SOURCE MATERIAL =
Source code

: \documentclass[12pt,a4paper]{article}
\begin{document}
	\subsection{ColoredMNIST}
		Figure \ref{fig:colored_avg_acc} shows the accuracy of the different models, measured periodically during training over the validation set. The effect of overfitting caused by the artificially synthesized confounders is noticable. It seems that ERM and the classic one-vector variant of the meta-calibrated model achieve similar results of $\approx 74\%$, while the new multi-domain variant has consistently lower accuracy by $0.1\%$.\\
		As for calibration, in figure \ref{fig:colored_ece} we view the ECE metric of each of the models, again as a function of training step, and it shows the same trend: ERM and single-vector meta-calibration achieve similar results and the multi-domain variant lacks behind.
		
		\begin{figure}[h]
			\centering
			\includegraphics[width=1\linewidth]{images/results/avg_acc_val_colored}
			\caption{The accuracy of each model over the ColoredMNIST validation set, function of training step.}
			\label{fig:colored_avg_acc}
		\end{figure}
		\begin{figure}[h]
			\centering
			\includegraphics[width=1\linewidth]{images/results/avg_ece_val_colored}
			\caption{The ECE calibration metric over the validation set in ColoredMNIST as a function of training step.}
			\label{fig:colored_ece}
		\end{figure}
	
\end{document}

WORK TO COMPLETE =
The answer must be a word-for-word restatement of the records.

FINAL ANSWER =
Source code

: \documentclass[12pt,a4paper]{article}
\begin{document}
	\subsection{ColoredMNIST}
		Figure \ref{fig:colored_avg_acc} shows the accuracy of the different models, measured periodically during training over the validation set. The effect of overfitting caused by the artificially synthesized confounders is noticable. It seems that ERM and the classic one-vector variant of the meta-calibrated model achieve similar results of $\approx 74\%$, while the new multi-domain variant has consistently lower accuracy by $0.1\%$.\\
		As for calibration, in figure \ref{fig:colored_ece} we view the ECE metric of each of the models, again as a function of training step, and it shows the same trend: ERM and single-vector meta-calibration achieve similar results and the multi-domain variant lacks behind.
		
		\begin{figure}[h]
			\centering
			\includegraphics[width=1\linewidth]{images/results/avg_acc_val_colored}
			\caption{The accuracy of each model over the ColoredMNIST validation set, function of training step.}
			\label{fig:colored_avg_acc}
		\end{figure}
		\begin{figure}[h]
			\centering
			\includegraphics[width=1\linewidth]{images/results/avg_ece_val_colored}
			\caption{The ECE calibration metric over the validation set in ColoredMNIST as a function of training step.}
			\label{fig:colored_ece}
		\end{figure}
	
\end{document}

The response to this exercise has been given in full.